This section provides a literature review on feature selection for microarray data (high dimensional data). Li et al. [22] uses linear support vector machines classifier to over the drawback of massive time consumption by SVM-RFE (Support Vector Machine based on Recursive Feature Elimination). Along with this re-sampling method to preprocessing the datasets for a balanced distribution of samples.
Wang et al. [39] proposed the BCO-MDP (Bacterial Colony Optimization with Multi-Dimensional Population) feature selection method to overcome the problem of local optimal. Generally, all population-based algorithms have the drawback of local optimal convergence to overcome this [39] uses the population with multiple dimensions and are represented by different subsets feature sizes. Ayyad et al. [2] proposed a new MKNN (Modified k-nearest neighbor) classification method for gene data. It has two scenarios LMKNN (largest modified KNN) and SMKNN (small modified KNN). It uses weighting strategies for employing neighbors.
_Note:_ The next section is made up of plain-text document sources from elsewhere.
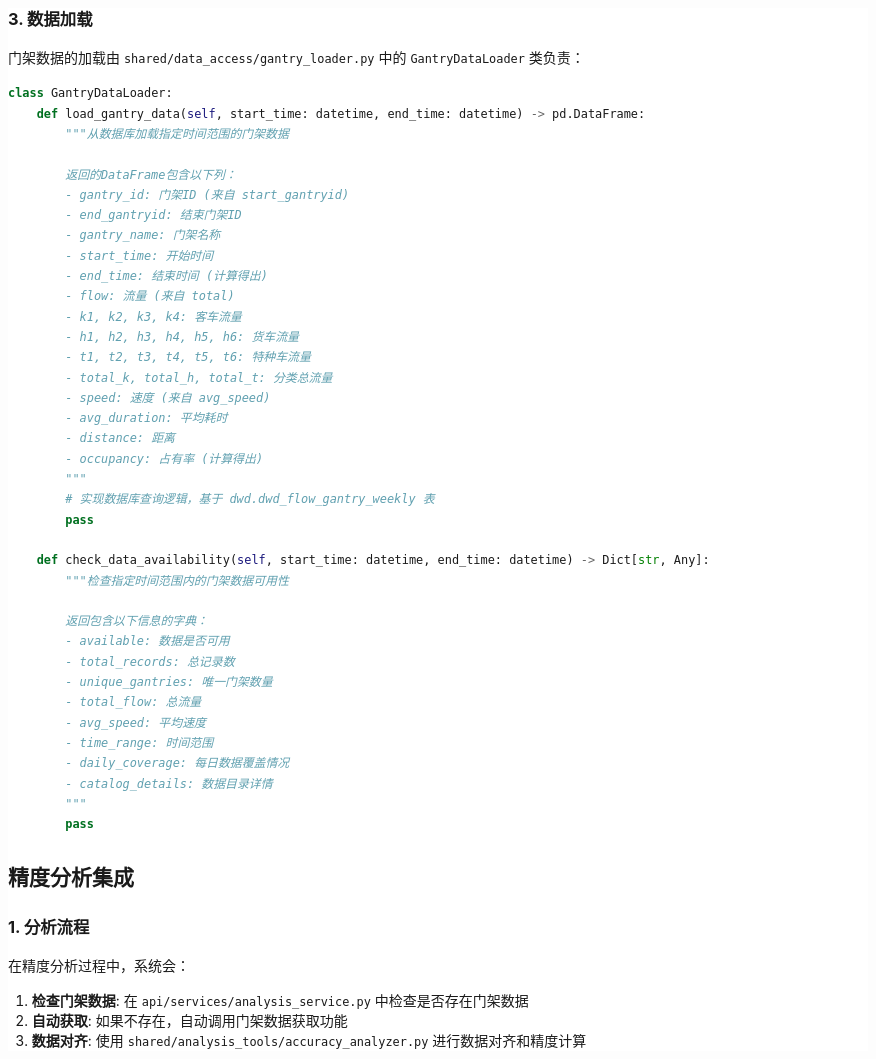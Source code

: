 ### 3. 数据加载

门架数据的加载由 `shared/data_access/gantry_loader.py` 中的 `GantryDataLoader` 类负责：

```python
class GantryDataLoader:
    def load_gantry_data(self, start_time: datetime, end_time: datetime) -> pd.DataFrame:
        """从数据库加载指定时间范围的门架数据
        
        返回的DataFrame包含以下列：
        - gantry_id: 门架ID (来自 start_gantryid)
        - end_gantryid: 结束门架ID
        - gantry_name: 门架名称
        - start_time: 开始时间
        - end_time: 结束时间 (计算得出)
        - flow: 流量 (来自 total)
        - k1, k2, k3, k4: 客车流量
        - h1, h2, h3, h4, h5, h6: 货车流量
        - t1, t2, t3, t4, t5, t6: 特种车流量
        - total_k, total_h, total_t: 分类总流量
        - speed: 速度 (来自 avg_speed)
        - avg_duration: 平均耗时
        - distance: 距离
        - occupancy: 占有率 (计算得出)
        """
        # 实现数据库查询逻辑，基于 dwd.dwd_flow_gantry_weekly 表
        pass
    
    def check_data_availability(self, start_time: datetime, end_time: datetime) -> Dict[str, Any]:
        """检查指定时间范围内的门架数据可用性
        
        返回包含以下信息的字典：
        - available: 数据是否可用
        - total_records: 总记录数
        - unique_gantries: 唯一门架数量
        - total_flow: 总流量
        - avg_speed: 平均速度
        - time_range: 时间范围
        - daily_coverage: 每日数据覆盖情况
        - catalog_details: 数据目录详情
        """
        pass
```

## 精度分析集成

### 1. 分析流程

在精度分析过程中，系统会：

1. **检查门架数据**: 在 `api/services/analysis_service.py` 中检查是否存在门架数据
2. **自动获取**: 如果不存在，自动调用门架数据获取功能
3. **数据对齐**: 使用 `shared/analysis_tools/accuracy_analyzer.py` 进行数据对齐和精度计算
Rani and Ramyachitra [29] uses the Spider Monkey Optimization (SMO) algorithm for the selection of optimal feature subset for Microarray gene datasets. The SVM classifier is used for classifying the cancer dataset using the optimal feature subsets selected by using the SMO optimization technique. The proposed methods have outperformed all existing techniques.
Mundra and Rajapakse [26] proposed a hybrid feature selection method by combing MRMR and support vector machine recursive feature elimination (SVM-RFE). MRMR feature selection method is used as a filter, and SVM-RFE is used as a wrapper method. First MRMR filter method is applied to the gene datasets, the best feature subset is selected. The feature chosen by the filter method is used as input for the wrapper method final feature subsets are selected using SVM-RFE.
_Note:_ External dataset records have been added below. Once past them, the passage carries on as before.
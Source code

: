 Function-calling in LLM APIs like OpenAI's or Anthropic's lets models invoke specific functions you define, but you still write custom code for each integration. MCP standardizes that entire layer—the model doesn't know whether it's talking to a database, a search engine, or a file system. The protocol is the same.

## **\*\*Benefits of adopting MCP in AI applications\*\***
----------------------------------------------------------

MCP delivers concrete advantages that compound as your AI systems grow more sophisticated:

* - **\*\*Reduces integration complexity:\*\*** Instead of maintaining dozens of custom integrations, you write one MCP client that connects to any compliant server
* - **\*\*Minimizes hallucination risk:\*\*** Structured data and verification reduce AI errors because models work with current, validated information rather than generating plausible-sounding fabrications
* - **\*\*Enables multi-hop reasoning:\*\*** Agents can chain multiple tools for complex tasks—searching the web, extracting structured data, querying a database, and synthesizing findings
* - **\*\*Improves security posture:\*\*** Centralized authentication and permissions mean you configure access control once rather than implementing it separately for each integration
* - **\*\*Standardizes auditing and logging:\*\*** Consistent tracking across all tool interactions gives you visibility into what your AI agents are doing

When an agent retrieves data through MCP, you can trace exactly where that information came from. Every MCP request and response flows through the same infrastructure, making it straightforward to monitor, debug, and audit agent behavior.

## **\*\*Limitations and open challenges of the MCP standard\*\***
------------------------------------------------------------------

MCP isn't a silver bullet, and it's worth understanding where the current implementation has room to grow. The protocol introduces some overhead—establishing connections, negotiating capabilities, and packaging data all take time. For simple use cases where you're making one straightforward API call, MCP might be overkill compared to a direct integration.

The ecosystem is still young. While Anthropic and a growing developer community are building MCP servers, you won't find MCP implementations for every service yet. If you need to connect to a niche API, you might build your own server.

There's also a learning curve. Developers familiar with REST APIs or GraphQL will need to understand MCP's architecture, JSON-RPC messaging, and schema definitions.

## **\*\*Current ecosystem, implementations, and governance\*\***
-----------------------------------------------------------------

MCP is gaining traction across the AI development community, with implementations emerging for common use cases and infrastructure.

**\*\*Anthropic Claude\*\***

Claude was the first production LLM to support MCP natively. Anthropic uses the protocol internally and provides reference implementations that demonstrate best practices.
El Akadi et al. [13] proposed a two-stage feature selection method by combining the mRMR filter method and the GA wrapper method. Candidate feature sets are selected in the first stage using MI-based mRMR, which filters irrelevant and redundant features, and also, the computational cost of the second stage is also reduced. These candidate features are applied as input for the second stage, and final optimal features are selected by using the GA wrapper method. SVM classifier for training the model.
Yuan et al. [41] uses partial maximum correlation information (PMCI) for Microarray data. For evaluating the importance of the feature, PCMI extracts several orthogonal components from the feature space. It uses the correlation between feature and class for extracting components. For evaluating the performance of the proposed method, it uses ten benchmark datasets over six already existing algorithms.
Bolón-Canedo et al. [5] proposed an ensemble of filters for feature selection. Five filter selection methods are used for selecting feature subsets. The feature subsets obtained from these five filter methods are forwarded to some specific classifiers. The output from these classifiers is ensemble by using the simple voting technique. Ten benchmark Microarray datasets are used for evaluating the performance of the proposed model.
Pashaei and Aydin [27] proposed Binary Black Hole Algorithm (BBHA) based on optimization problems. Existing methods have the drawback that they are computationally expensive and local optima. To overcome the local optima problem, BBHA uses an efficient global search. Eight benchmark datasets are used for evaluating the performance of the proposed methods. The performance is compared with Simulated Annealing (SA), Particle Swarm Optimization (PSO), Genetic Algorithm (GA).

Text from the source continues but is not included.